Ze szpadlami na rowerach po sadzonki
Policjanci z posterunku w Prażmowie zatrzymali dwóch braci, którzy wspólnie, rodzinnie kradli sadzonki borówek amerykańskich na jednej z plantacji. Tomasz i Krzysztof C. wpadli na gorącym uczynku, kiedy jeden wykopywał sadzonki, a drugi chował je w lesie. Policjanci zabezpieczyli szpadle i rowery, którymi przyjechali złodzieje. Teraz staną przed sądem i poniosą odpowiedzialność za popełnione przestępstwo. Może im grozić do 5 lat.
Wczoraj o 13.00 do funkcjonariuszy z posterunku w Prażmowie dotarła informacja o dwóch podejrzanie zachowujących się mężczyznach. Dzwoniący mieszkaniec poinformował oficera dyżurnego, że dwaj nieznani mężczyźni wyposażeni w szpadle jechali rowerami w kierunku pobliskiej plantacji borówek amerykańskich. Policjanci natychmiast zajęli się zgłoszoną sprawą.

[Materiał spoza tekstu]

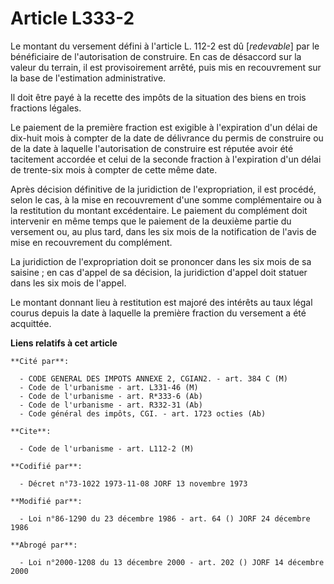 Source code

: # Article L333-2

Le montant du versement défini à l'article L. 112-2 est dû [*redevable*] par le bénéficiaire de l'autorisation de construire.
En cas de désaccord sur la valeur du terrain, il est provisoirement arrêté, puis mis en recouvrement sur la base de
l'estimation administrative.

Il doit être payé à la recette des impôts de la situation des biens en trois fractions légales.

Le paiement de la première fraction est exigible à l'expiration d'un délai de dix-huit mois à compter de la date de
délivrance du permis de construire ou de la date à laquelle l'autorisation de construire est réputée avoir été tacitement
accordée et celui de la seconde fraction à l'expiration d'un délai de trente-six mois à compter de cette même date.

Après décision définitive de la juridiction de l'expropriation, il est procédé, selon le cas, à la mise en recouvrement d'une
somme complémentaire ou à la restitution du montant excédentaire. Le paiement du complément doit intervenir en même temps que
le paiement de la deuxième partie du versement ou, au plus tard, dans les six mois de la notification de l'avis de mise en
recouvrement du complément.

La juridiction de l'expropriation doit se prononcer dans les six mois de sa saisine ; en cas d'appel de sa décision, la
juridiction d'appel doit statuer dans les six mois de l'appel.

Le montant donnant lieu à restitution est majoré des intérêts au taux légal courus depuis la date à laquelle la première
fraction du versement a été acquittée.

**Liens relatifs à cet article**

	**Cité par**:

	  - CODE GENERAL DES IMPOTS ANNEXE 2, CGIAN2. - art. 384 C (M)
	  - Code de l'urbanisme - art. L331-46 (M)
	  - Code de l'urbanisme - art. R*333-6 (Ab)
	  - Code de l'urbanisme - art. R332-31 (Ab)
	  - Code général des impôts, CGI. - art. 1723 octies (Ab)

	**Cite**:

	  - Code de l'urbanisme - art. L112-2 (M)

	**Codifié par**:

	  - Décret n°73-1022 1973-11-08 JORF 13 novembre 1973

	**Modifié par**:

	  - Loi n°86-1290 du 23 décembre 1986 - art. 64 () JORF 24 décembre 1986

	**Abrogé par**:

	  - Loi n°2000-1208 du 13 décembre 2000 - art. 202 () JORF 14 décembre 2000
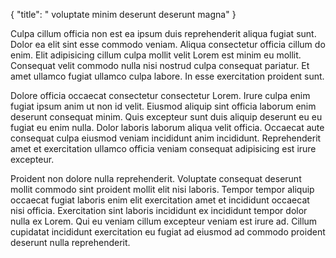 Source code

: {
  "title": " voluptate minim deserunt deserunt magna"
}

Culpa cillum officia non est ea ipsum duis reprehenderit aliqua fugiat sunt. Dolor ea elit sint esse commodo veniam. Aliqua consectetur officia cillum do enim. Elit adipisicing cillum culpa mollit velit Lorem est minim eu mollit. Consequat velit commodo nulla nisi nostrud culpa consequat pariatur. Et amet ullamco fugiat ullamco culpa labore. In esse exercitation proident sunt.

Dolore officia occaecat consectetur consectetur Lorem. Irure culpa enim fugiat ipsum anim ut non id velit. Eiusmod aliquip sint officia laborum enim deserunt consequat minim. Quis excepteur sunt duis aliquip deserunt eu eu fugiat eu enim nulla. Dolor laboris laborum aliqua velit officia. Occaecat aute consequat culpa eiusmod veniam incididunt anim incididunt. Reprehenderit amet et exercitation ullamco officia veniam consequat adipisicing est irure excepteur.

Proident non dolore nulla reprehenderit. Voluptate consequat deserunt mollit commodo sint proident mollit elit nisi laboris. Tempor tempor aliquip occaecat fugiat laboris enim elit exercitation amet et incididunt occaecat nisi officia. Exercitation sint laboris incididunt ex incididunt tempor dolor nulla ex Lorem. Qui eu veniam cillum excepteur veniam est irure ad. Cillum cupidatat incididunt exercitation eu fugiat ad eiusmod ad commodo proident deserunt nulla reprehenderit. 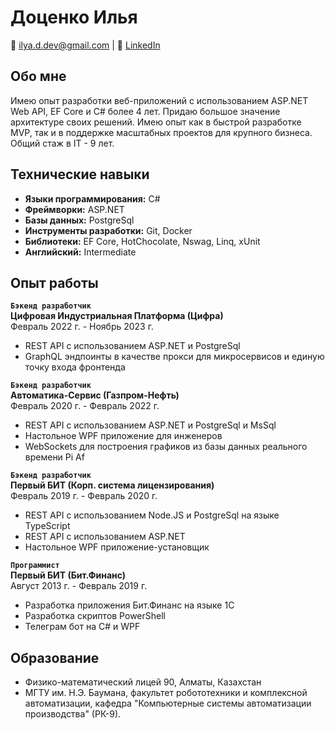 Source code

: # Доценко Илья

📧 [ilya.d.dev@gmail.com](mailto:ilya.d.dev@gmail.com) | 🔗 [LinkedIn](https://www.linkedin.com/in/ilia-dotsenko/)

## Обо мне

Имею опыт разработки веб-приложений с использованием ASP.NET Web API, EF Core и C# более 4 лет. Придаю большое значение архитектуре своих решений. Имею опыт как в быстрой разработке MVP, так и в поддержке масштабных проектов для крупного бизнеса. Общий стаж в IT - 9 лет.

## Технические навыки

- **Языки программирования:** C#
- **Фреймворки:** ASP.NET
- **Базы данных:** PostgreSql
- **Инструменты разработки:** Git, Docker
- **Библиотеки:** EF Core, HotChocolate, Nswag, Linq, xUnit
- **Английский:** Intermediate

## Опыт работы

**`Бэкенд разработчик`**  
**Цифровая Индустриальная Платформа (Цифра)**  
Февраль 2022 г. - Ноябрь 2023 г.

- REST API с использованием ASP.NET и PostgreSql
- GraphQL эндпоинты в качестве прокси для микросервисов и единую точку входа фронтенда

**`Бэкенд разработчик`**  
**Автоматика-Сервис (Газпром-Нефть)**  
Февраль 2020 г. - Февраль 2022 г.

- REST API с использованием ASP.NET и PostgreSql и MsSql
- Настольное WPF приложение для инженеров
- WebSockets для построения графиков из базы данных реального времени Pi Af

**`Бэкенд разработчик`**  
**Первый БИТ (Корп. система лицензирования)**  
Февраль 2019 г. - Февраль 2020 г.

- REST API с использованием Node.JS и PostgreSql на языке TypeScript
- REST API с использованием ASP.NET
- Настольное WPF приложение-установщик

**`Программист`**  
**Первый БИТ (Бит.Финанс)**  
Август 2013 г. - Февраль 2019 г.

- Разработка приложения Бит.Финанс на языке 1С
- Разработка скриптов PowerShell
- Телеграм бот на C# и WPF

## Образование

- Физико-математический лицей 90, Алматы, Казахстан
- МГТУ им. Н.Э. Баумана, факультет робототехники и комплексной автоматизации, кафедра "Компьютерные системы автоматизации производства" (РК-9).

Kiedy tylko dojechali we wskazane miejsce od razu dostrzegli dwóch mężczyzn. Jeden z nich na terenie plantacji wykopywał szpadlem sadzonki i przerzucał je przez ogrodzenie, a drugi zbierał krzaczki i układał w sąsiadującym z działką lesie. Mężczyźnie tak byli zajęci kradzieżą, że w pierwszej chwili nawet nie zauważyli podjeżdżającego radiowozu.

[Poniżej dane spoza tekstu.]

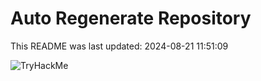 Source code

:# Auto Regenerate Repository

This README was last updated: 2024-08-21 11:51:09

 ![TryHackMe](https://tryhackme.com/badge/533634) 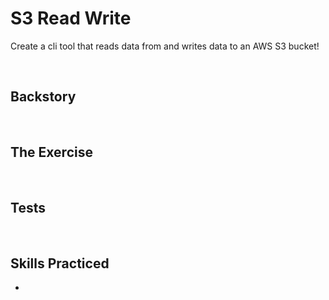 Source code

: # S3 Read Write
Create a cli tool that reads data from and writes data to an AWS S3 bucket!

<br/>

## Backstory


<br/>

## The Exercise

<br/>

## Tests


<br/>

## Skills Practiced

- 

<br/>
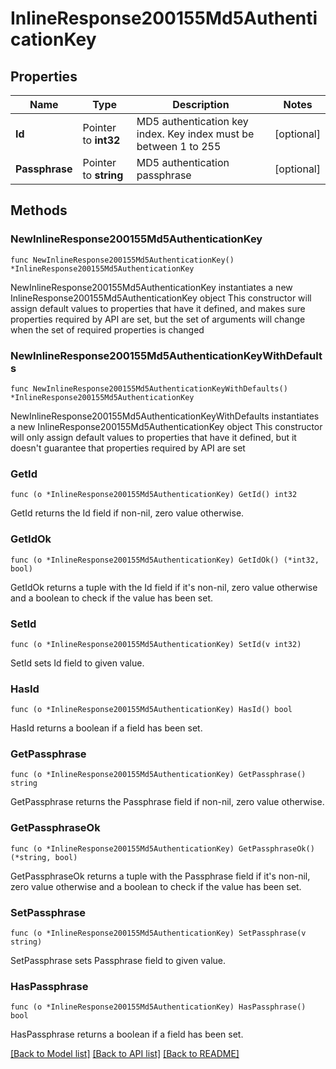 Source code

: # InlineResponse200155Md5AuthenticationKey

## Properties

Name | Type | Description | Notes
------------ | ------------- | ------------- | -------------
**Id** | Pointer to **int32** | MD5 authentication key index. Key index must be between 1 to 255 | [optional] 
**Passphrase** | Pointer to **string** | MD5 authentication passphrase | [optional] 

## Methods

### NewInlineResponse200155Md5AuthenticationKey

`func NewInlineResponse200155Md5AuthenticationKey() *InlineResponse200155Md5AuthenticationKey`

NewInlineResponse200155Md5AuthenticationKey instantiates a new InlineResponse200155Md5AuthenticationKey object
This constructor will assign default values to properties that have it defined,
and makes sure properties required by API are set, but the set of arguments
will change when the set of required properties is changed

### NewInlineResponse200155Md5AuthenticationKeyWithDefaults

`func NewInlineResponse200155Md5AuthenticationKeyWithDefaults() *InlineResponse200155Md5AuthenticationKey`

NewInlineResponse200155Md5AuthenticationKeyWithDefaults instantiates a new InlineResponse200155Md5AuthenticationKey object
This constructor will only assign default values to properties that have it defined,
but it doesn't guarantee that properties required by API are set

### GetId

`func (o *InlineResponse200155Md5AuthenticationKey) GetId() int32`

GetId returns the Id field if non-nil, zero value otherwise.

### GetIdOk

`func (o *InlineResponse200155Md5AuthenticationKey) GetIdOk() (*int32, bool)`

GetIdOk returns a tuple with the Id field if it's non-nil, zero value otherwise
and a boolean to check if the value has been set.

### SetId

`func (o *InlineResponse200155Md5AuthenticationKey) SetId(v int32)`

SetId sets Id field to given value.

### HasId

`func (o *InlineResponse200155Md5AuthenticationKey) HasId() bool`

HasId returns a boolean if a field has been set.

### GetPassphrase

`func (o *InlineResponse200155Md5AuthenticationKey) GetPassphrase() string`

GetPassphrase returns the Passphrase field if non-nil, zero value otherwise.

### GetPassphraseOk

`func (o *InlineResponse200155Md5AuthenticationKey) GetPassphraseOk() (*string, bool)`

GetPassphraseOk returns a tuple with the Passphrase field if it's non-nil, zero value otherwise
and a boolean to check if the value has been set.

### SetPassphrase

`func (o *InlineResponse200155Md5AuthenticationKey) SetPassphrase(v string)`

SetPassphrase sets Passphrase field to given value.

### HasPassphrase

`func (o *InlineResponse200155Md5AuthenticationKey) HasPassphrase() bool`

HasPassphrase returns a boolean if a field has been set.


[[Back to Model list]](../README.md#documentation-for-models) [[Back to API list]](../README.md#documentation-for-api-endpoints) [[Back to README]](../README.md)


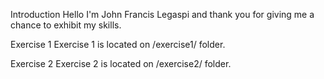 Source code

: Introduction
Hello I'm John Francis Legaspi and thank you for giving me a chance to exhibit my skills. 

Exercise 1
Exercise 1 is located on /exercise1/ folder.

Exercise 2
Exercise 2 is located on /exercise2/ folder.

Na widok policjantów bracia odrzucili swój łup na ziemię. W sumie mężczyźni ukradli 21 sadzonek borówki amerykańskiej. Powiadomiony o całym zdarzeniu właściciel wycenił straty na kwotę 840 zł. Policjanci zatrzymali obydwu mężczyzn. Po przewiezieniu na posterunek okazało się, że jeden z braci był nietrzeźwy, miał 1,4 promila alkoholu w organizmie oraz miał przy sobie narkotyki. Przeprowadzone badanie wykazało, że jest to heroina.
Prawdopodobnie jeszcze dziś bracia usłyszą zarzut dokonania wspólnie i w porozumieniu kradzieży, a jeden z nich dodatkowy za posiadanie narkotyków. O ich dalszym losie zdecyduje sąd.